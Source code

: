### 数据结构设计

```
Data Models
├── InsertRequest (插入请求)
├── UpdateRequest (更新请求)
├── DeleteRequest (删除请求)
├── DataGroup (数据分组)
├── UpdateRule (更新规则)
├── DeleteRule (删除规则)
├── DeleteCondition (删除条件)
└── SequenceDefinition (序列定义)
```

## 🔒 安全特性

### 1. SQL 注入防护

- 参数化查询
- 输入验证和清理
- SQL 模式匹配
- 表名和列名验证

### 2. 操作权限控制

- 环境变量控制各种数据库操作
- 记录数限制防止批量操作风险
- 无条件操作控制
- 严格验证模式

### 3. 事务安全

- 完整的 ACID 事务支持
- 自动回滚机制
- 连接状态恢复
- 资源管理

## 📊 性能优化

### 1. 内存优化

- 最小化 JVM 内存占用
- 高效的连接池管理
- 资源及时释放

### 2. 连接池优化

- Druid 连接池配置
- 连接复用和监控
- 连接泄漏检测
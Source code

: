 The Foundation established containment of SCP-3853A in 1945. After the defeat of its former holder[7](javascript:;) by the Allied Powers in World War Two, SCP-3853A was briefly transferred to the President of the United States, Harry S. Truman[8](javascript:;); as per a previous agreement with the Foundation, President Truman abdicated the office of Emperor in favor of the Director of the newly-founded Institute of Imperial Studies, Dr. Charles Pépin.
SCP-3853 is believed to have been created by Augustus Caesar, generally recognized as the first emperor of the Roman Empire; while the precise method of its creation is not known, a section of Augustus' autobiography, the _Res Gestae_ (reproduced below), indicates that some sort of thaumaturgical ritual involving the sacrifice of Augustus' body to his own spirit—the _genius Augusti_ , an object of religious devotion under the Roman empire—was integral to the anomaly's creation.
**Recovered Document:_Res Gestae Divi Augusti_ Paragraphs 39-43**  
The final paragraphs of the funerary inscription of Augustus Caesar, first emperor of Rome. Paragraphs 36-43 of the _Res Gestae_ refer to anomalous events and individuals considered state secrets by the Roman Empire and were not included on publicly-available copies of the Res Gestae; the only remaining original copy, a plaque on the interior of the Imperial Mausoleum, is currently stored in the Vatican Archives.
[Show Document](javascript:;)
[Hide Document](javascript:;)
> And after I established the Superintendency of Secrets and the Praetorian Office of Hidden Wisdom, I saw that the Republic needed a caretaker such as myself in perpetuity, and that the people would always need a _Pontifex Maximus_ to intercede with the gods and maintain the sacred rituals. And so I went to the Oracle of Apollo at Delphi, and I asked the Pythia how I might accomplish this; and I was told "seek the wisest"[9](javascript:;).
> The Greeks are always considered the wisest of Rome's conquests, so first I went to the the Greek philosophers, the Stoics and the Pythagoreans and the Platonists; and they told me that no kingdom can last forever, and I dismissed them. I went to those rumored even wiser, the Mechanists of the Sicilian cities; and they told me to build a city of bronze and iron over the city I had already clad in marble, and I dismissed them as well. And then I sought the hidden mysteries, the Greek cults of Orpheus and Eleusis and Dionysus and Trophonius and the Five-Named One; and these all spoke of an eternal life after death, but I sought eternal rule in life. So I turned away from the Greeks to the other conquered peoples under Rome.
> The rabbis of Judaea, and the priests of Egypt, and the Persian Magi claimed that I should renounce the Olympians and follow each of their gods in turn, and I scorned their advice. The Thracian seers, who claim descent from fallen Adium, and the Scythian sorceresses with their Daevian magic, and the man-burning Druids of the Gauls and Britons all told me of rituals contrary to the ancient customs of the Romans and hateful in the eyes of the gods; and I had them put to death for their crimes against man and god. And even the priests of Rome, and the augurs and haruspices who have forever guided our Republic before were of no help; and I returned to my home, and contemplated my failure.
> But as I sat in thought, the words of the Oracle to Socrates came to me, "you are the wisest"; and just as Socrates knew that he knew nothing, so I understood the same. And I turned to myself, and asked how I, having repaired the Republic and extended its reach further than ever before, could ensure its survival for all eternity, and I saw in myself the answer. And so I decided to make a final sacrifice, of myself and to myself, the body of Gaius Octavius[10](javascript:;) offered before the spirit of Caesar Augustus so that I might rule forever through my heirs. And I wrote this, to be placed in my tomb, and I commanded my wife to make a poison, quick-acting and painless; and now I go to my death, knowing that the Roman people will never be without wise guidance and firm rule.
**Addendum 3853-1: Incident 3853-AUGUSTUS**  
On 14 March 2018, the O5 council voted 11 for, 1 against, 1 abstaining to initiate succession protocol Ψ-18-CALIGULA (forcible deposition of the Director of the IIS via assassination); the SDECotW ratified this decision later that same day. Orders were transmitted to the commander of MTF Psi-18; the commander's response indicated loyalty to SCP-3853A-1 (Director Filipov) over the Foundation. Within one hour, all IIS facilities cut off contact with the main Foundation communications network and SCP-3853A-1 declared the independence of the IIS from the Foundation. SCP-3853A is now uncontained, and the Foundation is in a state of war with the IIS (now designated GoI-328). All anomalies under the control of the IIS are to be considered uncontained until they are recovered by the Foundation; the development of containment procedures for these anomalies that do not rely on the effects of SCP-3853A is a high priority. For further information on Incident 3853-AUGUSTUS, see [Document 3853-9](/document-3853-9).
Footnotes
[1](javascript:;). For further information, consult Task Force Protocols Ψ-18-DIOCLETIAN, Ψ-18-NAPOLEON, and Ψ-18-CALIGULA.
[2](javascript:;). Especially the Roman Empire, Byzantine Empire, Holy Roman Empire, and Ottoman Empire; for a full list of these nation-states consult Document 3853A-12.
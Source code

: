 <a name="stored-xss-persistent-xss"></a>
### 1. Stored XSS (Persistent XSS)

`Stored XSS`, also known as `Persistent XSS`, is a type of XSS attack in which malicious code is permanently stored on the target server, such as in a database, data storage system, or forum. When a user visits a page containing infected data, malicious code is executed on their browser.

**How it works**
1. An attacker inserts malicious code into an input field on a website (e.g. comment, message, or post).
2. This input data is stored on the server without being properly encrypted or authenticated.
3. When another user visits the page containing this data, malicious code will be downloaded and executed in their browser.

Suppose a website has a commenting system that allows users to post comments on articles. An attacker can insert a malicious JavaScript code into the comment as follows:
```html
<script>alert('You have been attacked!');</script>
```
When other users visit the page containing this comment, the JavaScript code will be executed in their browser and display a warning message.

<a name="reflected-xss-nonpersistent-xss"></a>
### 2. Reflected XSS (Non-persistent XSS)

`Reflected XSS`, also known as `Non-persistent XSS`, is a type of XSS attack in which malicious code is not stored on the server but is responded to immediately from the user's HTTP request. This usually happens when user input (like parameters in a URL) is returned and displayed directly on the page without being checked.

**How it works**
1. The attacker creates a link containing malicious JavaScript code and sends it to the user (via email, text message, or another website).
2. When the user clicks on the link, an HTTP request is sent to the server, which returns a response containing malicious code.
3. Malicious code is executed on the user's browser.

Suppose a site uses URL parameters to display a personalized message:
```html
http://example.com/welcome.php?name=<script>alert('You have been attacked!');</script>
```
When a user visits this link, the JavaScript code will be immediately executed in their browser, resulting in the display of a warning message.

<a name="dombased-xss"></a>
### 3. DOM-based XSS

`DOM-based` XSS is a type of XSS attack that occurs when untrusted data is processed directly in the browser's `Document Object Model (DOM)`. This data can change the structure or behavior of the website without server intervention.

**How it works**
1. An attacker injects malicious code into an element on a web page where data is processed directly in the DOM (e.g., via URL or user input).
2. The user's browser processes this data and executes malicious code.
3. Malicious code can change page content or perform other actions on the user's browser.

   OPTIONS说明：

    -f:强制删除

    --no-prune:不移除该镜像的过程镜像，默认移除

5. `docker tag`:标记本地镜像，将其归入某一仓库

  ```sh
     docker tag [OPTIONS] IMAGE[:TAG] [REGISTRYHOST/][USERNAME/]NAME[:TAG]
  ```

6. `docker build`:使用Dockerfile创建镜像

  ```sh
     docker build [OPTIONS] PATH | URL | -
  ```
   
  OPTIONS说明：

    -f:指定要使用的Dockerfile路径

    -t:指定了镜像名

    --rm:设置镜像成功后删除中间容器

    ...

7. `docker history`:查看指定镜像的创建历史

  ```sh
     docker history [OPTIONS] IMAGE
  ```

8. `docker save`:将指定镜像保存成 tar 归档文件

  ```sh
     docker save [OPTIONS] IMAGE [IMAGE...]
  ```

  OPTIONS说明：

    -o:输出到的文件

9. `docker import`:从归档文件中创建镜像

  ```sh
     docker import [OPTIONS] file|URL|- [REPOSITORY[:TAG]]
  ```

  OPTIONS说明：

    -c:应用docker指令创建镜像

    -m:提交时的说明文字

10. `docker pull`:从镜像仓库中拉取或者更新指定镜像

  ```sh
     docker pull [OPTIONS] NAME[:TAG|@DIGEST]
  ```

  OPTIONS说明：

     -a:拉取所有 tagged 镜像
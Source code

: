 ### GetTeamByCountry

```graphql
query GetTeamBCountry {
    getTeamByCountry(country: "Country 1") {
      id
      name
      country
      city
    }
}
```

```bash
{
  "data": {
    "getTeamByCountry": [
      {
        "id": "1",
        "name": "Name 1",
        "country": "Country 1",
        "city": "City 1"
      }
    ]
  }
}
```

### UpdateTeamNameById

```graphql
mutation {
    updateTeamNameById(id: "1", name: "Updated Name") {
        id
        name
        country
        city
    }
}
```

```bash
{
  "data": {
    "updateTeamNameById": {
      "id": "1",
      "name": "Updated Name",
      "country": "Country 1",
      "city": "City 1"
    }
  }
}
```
+++
_What to work on_
The answer consists of the lines above that include the word "users", each copied exactly.

_Exercise result_
Suppose a website has a commenting system that allows users to post comments on articles. An attacker can insert a malicious JavaScript code into the comment as follows:
When other users visit the page containing this comment, the JavaScript code will be executed in their browser and display a warning message.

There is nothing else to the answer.